Dataset entries
● ● ● ● ● ● ●
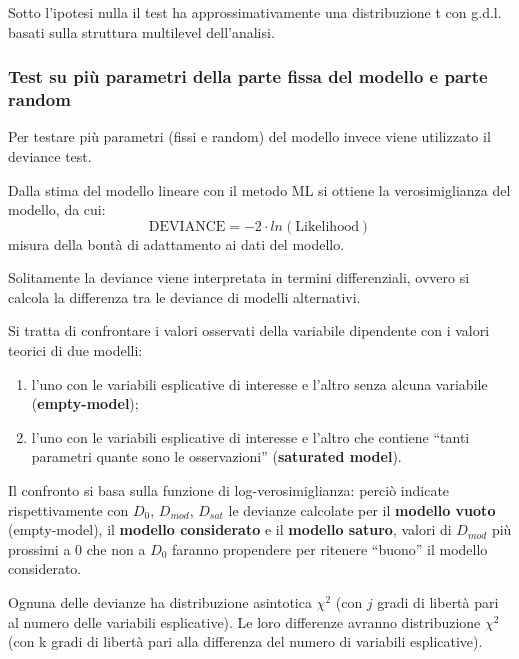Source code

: \documentclass[a4page, 11pt]{article} %
\begin{document}
Sotto l’ipotesi nulla il test ha approssimativamente una distribuzione t con g.d.l. basati sulla struttura multilevel dell’analisi. 
\subsubsection*{Test su più parametri della parte fissa del modello e parte random}
Per testare più parametri (fissi e random) del modello invece viene utilizzato il deviance test. 

Dalla stima del modello lineare con il metodo ML si ottiene la verosimiglianza del modello, da cui: 
\begin{equation*}
\mathrm{DEVIANCE} = -2 \cdot ln(\mathrm{Likelihood}) 
\end{equation*}
misura della bontà di adattamento ai dati del modello.

Solitamente la deviance viene interpretata in termini differenziali, ovvero si calcola la differenza tra le deviance di modelli alternativi. 

Si tratta di confrontare i valori osservati della variabile dipendente con i valori teorici di due modelli: 
\begin{enumerate}[noitemsep]
\item l'uno con le variabili esplicative di interesse e l’altro senza alcuna variabile (\textbf{empty-model}); 
\item l'uno con le variabili esplicative di interesse e l’altro che contiene “tanti parametri quante sono le osservazioni” (\textbf{saturated model}).
\end{enumerate}
Il confronto si basa sulla funzione di log-verosimiglianza: perciò indicate rispettivamente con $D_0$, $D_{mod}$, $D_{sat}$ le devianze calcolate per il \textbf{modello vuoto} (empty-model), il \textbf{modello considerato} e il \textbf{modello saturo}, valori di $D_{mod}$ più prossimi a $0$ che non a $D_0$ faranno propendere per ritenere “buono” il modello considerato. 

Ognuna delle devianze ha distribuzione asintotica $\chi^2$ (con $j$ gradi di libertà pari al numero delle variabili esplicative). Le loro differenze avranno distribuzione $\chi^2$ (con k gradi di libertà pari alla differenza del numero di variabili esplicative).
\end{document}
● ● ● ● ● ● ●
- [What you have to do]: All of the data is to be returned exactly, with no pictures included.

- [Final answer]:
Source code

: \documentclass[a4page, 11pt]{article} %
\begin{document}
Sotto l’ipotesi nulla il test ha approssimativamente una distribuzione t con g.d.l. basati sulla struttura multilevel dell’analisi. 
\subsubsection*{Test su più parametri della parte fissa del modello e parte random}
Per testare più parametri (fissi e random) del modello invece viene utilizzato il deviance test. 

Dalla stima del modello lineare con il metodo ML si ottiene la verosimiglianza del modello, da cui: 
\begin{equation*}
\mathrm{DEVIANCE} = -2 \cdot ln(\mathrm{Likelihood}) 
\end{equation*}
misura della bontà di adattamento ai dati del modello.

Solitamente la deviance viene interpretata in termini differenziali, ovvero si calcola la differenza tra le deviance di modelli alternativi. 

Si tratta di confrontare i valori osservati della variabile dipendente con i valori teorici di due modelli: 
\begin{enumerate}[noitemsep]
\item l'uno con le variabili esplicative di interesse e l’altro senza alcuna variabile (\textbf{empty-model}); 
\item l'uno con le variabili esplicative di interesse e l’altro che contiene “tanti parametri quante sono le osservazioni” (\textbf{saturated model}).
\end{enumerate}
Il confronto si basa sulla funzione di log-verosimiglianza: perciò indicate rispettivamente con $D_0$, $D_{mod}$, $D_{sat}$ le devianze calcolate per il \textbf{modello vuoto} (empty-model), il \textbf{modello considerato} e il \textbf{modello saturo}, valori di $D_{mod}$ più prossimi a $0$ che non a $D_0$ faranno propendere per ritenere “buono” il modello considerato. 

Ognuna delle devianze ha distribuzione asintotica $\chi^2$ (con $j$ gradi di libertà pari al numero delle variabili esplicative). Le loro differenze avranno distribuzione $\chi^2$ (con k gradi di libertà pari alla differenza del numero di variabili esplicative).
\end{document}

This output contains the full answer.